[Collected data]
# # #
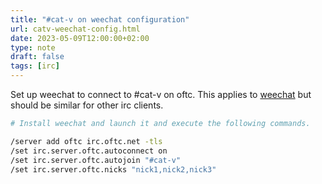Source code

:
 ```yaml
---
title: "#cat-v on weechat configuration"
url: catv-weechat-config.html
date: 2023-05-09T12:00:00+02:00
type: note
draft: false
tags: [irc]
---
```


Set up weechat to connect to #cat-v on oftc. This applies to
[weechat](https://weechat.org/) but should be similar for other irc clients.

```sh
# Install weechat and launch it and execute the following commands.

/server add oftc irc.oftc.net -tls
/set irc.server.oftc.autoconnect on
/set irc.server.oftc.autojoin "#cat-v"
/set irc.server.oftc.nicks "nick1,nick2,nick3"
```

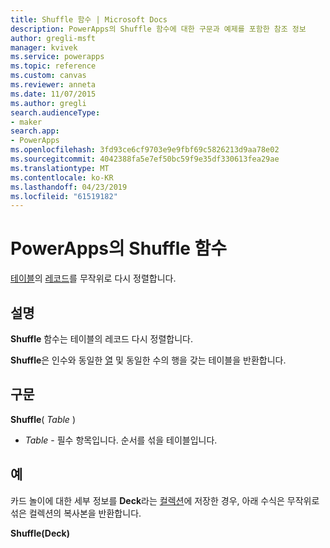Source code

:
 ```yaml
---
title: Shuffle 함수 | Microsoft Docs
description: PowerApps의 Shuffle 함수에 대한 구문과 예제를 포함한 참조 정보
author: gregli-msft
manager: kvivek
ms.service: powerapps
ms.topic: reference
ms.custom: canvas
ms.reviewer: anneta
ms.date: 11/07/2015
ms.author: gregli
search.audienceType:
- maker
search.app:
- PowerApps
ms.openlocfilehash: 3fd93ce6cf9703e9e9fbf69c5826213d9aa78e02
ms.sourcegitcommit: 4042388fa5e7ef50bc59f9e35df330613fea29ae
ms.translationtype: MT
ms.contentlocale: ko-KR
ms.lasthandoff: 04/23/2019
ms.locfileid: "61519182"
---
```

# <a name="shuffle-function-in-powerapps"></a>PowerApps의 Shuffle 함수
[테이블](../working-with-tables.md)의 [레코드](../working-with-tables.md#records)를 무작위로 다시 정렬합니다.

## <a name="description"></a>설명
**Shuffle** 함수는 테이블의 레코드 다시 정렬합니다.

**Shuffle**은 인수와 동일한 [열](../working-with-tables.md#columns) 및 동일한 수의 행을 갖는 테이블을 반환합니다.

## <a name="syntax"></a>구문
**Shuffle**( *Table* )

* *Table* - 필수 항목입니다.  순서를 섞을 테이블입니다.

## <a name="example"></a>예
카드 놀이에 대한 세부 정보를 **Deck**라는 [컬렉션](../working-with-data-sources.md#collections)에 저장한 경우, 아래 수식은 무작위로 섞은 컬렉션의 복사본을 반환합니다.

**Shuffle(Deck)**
# # #
• [WHAT THE EXERCISE ASKS]: Filter the records above for lines containing the word "author", and copy those lines.

• [THE COMPLETED TASK]:
author: gregli-msft
ms.author: gregli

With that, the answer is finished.